つづいて、「我が一九二二年」も。自分が忘れて居る、或は知らない日本、支那――東洋の芸術的雰囲気の美を感じらせられる。野上彌生氏からは忍耐や根気づよさをおそわり、佐藤春夫からは本当の芸術家の心はどうあるかと云うことを知らされ、自分の父に似すぎた性格の重しとなる。鷹野つぎ氏新聞で彌生氏の芸術は、classical すぎ、何の交感も自分に与えず。と批評して居る。一面の真理はある。自分が彼女との交誼の間に自ら警して居ることもその点だ。ヤエ子さんは段々、古典的形式美――精神がきっぱり簡明な手法に納められたもの――を愛す傾向になって居る。光太郎氏訳『ヴェルハーラン詩集』大正十年の訳で、やや生硬のうらみあり、然し美しい。さいと裏で羽根をつき乍ら、日本のうららかな正月は薄水色。そこに、葉のない梅やけやきの美しい枝が、金糸でぬいとったような風景。(西日に照って)と感じる。又卓子の上にあるアスパラガスを横から見ると、優しい繊細な緑のつみ重りの間に、小規範の南方的圧力があり面白いと思った。
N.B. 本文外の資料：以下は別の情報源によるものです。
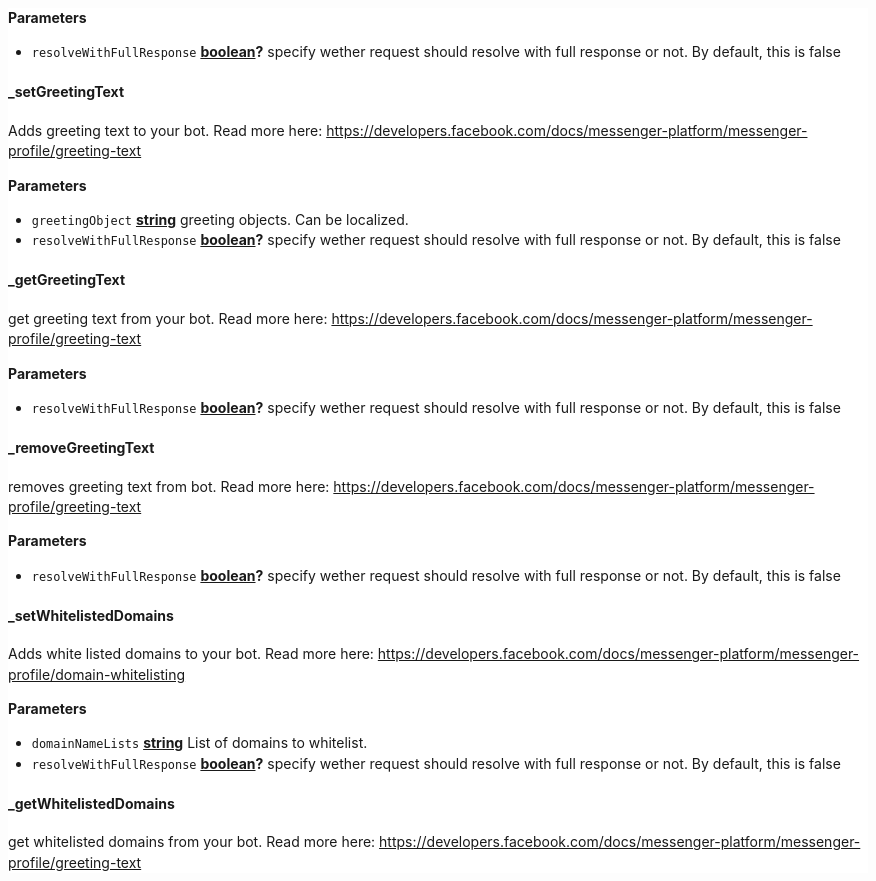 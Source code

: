 **Parameters**

-   `resolveWithFullResponse` **[boolean](https://developer.mozilla.org/en-US/docs/Web/JavaScript/Reference/Global_Objects/Boolean)?** specify wether request should
    resolve with full response or not. By default, this is false

#### \_setGreetingText

Adds greeting text to your bot. Read more here:
<https://developers.facebook.com/docs/messenger-platform/messenger-profile/greeting-text>

**Parameters**

-   `greetingObject` **[string](https://developer.mozilla.org/en-US/docs/Web/JavaScript/Reference/Global_Objects/String)** greeting objects. Can be localized.
-   `resolveWithFullResponse` **[boolean](https://developer.mozilla.org/en-US/docs/Web/JavaScript/Reference/Global_Objects/Boolean)?** specify wether request should
    resolve with full response or not. By default, this is false

#### \_getGreetingText

get greeting text from your bot. Read more here:
<https://developers.facebook.com/docs/messenger-platform/messenger-profile/greeting-text>

**Parameters**

-   `resolveWithFullResponse` **[boolean](https://developer.mozilla.org/en-US/docs/Web/JavaScript/Reference/Global_Objects/Boolean)?** specify wether request should
    resolve with full response or not. By default, this is false

#### \_removeGreetingText

removes greeting text from bot. Read more here:
<https://developers.facebook.com/docs/messenger-platform/messenger-profile/greeting-text>

**Parameters**

-   `resolveWithFullResponse` **[boolean](https://developer.mozilla.org/en-US/docs/Web/JavaScript/Reference/Global_Objects/Boolean)?** specify wether request should
    resolve with full response or not. By default, this is false

#### \_setWhitelistedDomains

Adds white listed domains to your bot. Read more here:
<https://developers.facebook.com/docs/messenger-platform/messenger-profile/domain-whitelisting>

**Parameters**

-   `domainNameLists` **[string](https://developer.mozilla.org/en-US/docs/Web/JavaScript/Reference/Global_Objects/String)** List of domains to whitelist.
-   `resolveWithFullResponse` **[boolean](https://developer.mozilla.org/en-US/docs/Web/JavaScript/Reference/Global_Objects/Boolean)?** specify wether request should
    resolve with full response or not. By default, this is false

#### \_getWhitelistedDomains

get whitelisted domains from your bot. Read more here:
<https://developers.facebook.com/docs/messenger-platform/messenger-profile/greeting-text>

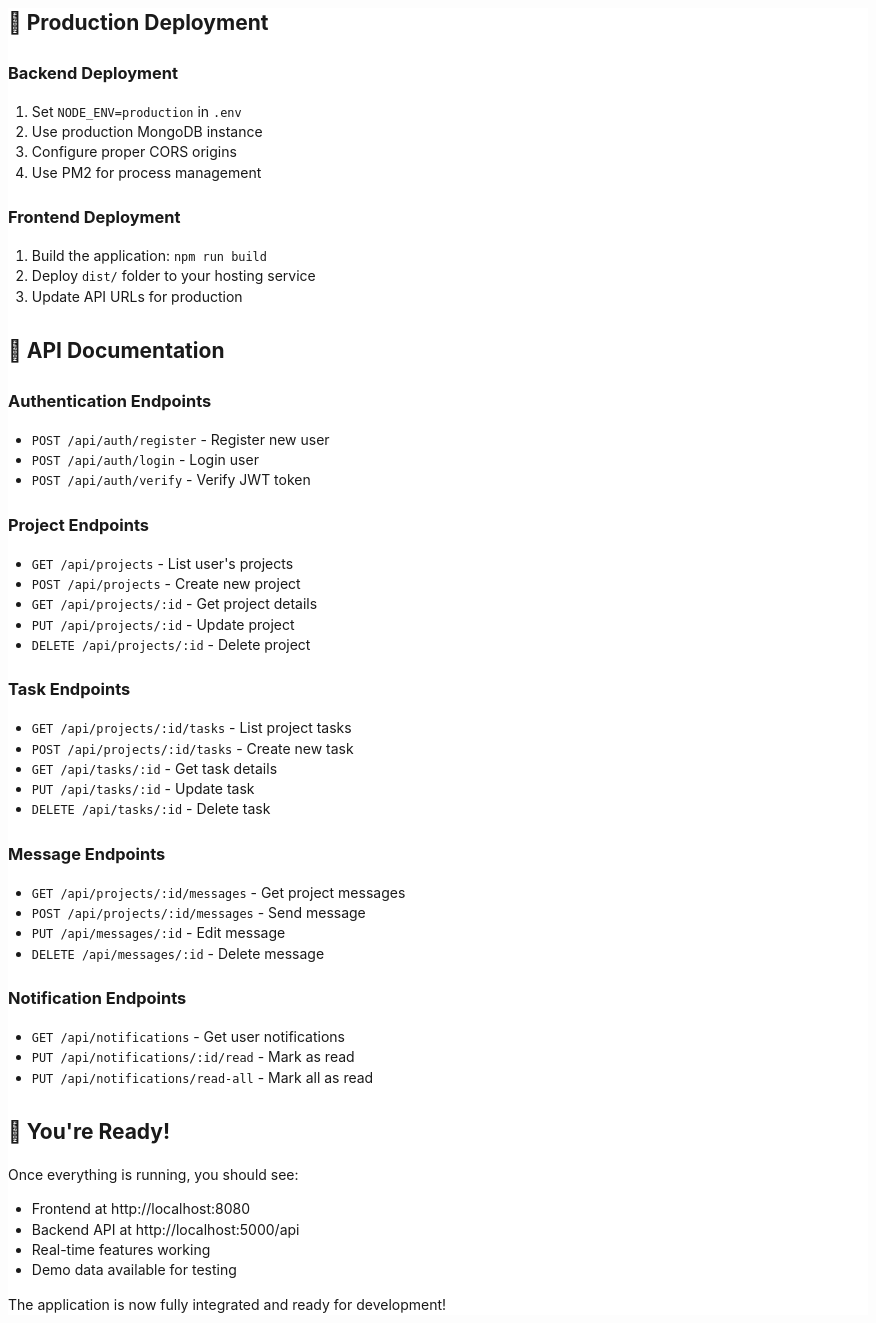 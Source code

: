 ## 🚀 Production Deployment

### Backend Deployment
1. Set `NODE_ENV=production` in `.env`
2. Use production MongoDB instance
3. Configure proper CORS origins
4. Use PM2 for process management

### Frontend Deployment
1. Build the application: `npm run build`
2. Deploy `dist/` folder to your hosting service
3. Update API URLs for production

## 📝 API Documentation

### Authentication Endpoints
- `POST /api/auth/register` - Register new user
- `POST /api/auth/login` - Login user
- `POST /api/auth/verify` - Verify JWT token

### Project Endpoints
- `GET /api/projects` - List user's projects
- `POST /api/projects` - Create new project
- `GET /api/projects/:id` - Get project details
- `PUT /api/projects/:id` - Update project
- `DELETE /api/projects/:id` - Delete project

### Task Endpoints
- `GET /api/projects/:id/tasks` - List project tasks
- `POST /api/projects/:id/tasks` - Create new task
- `GET /api/tasks/:id` - Get task details
- `PUT /api/tasks/:id` - Update task
- `DELETE /api/tasks/:id` - Delete task

### Message Endpoints
- `GET /api/projects/:id/messages` - Get project messages
- `POST /api/projects/:id/messages` - Send message
- `PUT /api/messages/:id` - Edit message
- `DELETE /api/messages/:id` - Delete message

### Notification Endpoints
- `GET /api/notifications` - Get user notifications
- `PUT /api/notifications/:id/read` - Mark as read
- `PUT /api/notifications/read-all` - Mark all as read

## 🎉 You're Ready!

Once everything is running, you should see:
- Frontend at http://localhost:8080
- Backend API at http://localhost:5000/api
- Real-time features working
- Demo data available for testing

The application is now fully integrated and ready for development!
(この日記は、紙がよくて書きよいが、小さくて困る。又大きすぎたら、こんなにこまごまと書く丹念さを失うかもしれないが。)

『文芸春秋』、なかなか面白し。茶目ども! 佐佐木茂索のおしゃべり(短、小)は器用なものだ。少し wit がはばをきかせすぎるけれども。

(彌生さんのことを考える。私は彼女に対して、種々の批評をもって居るが、彼女が寛大に私を後進と扱ってくれるところ、彼女が私よりずっとよいところを持つと、思い、恥しいことがある。)

後進は、自己の道を見出す為に反抗的なのか。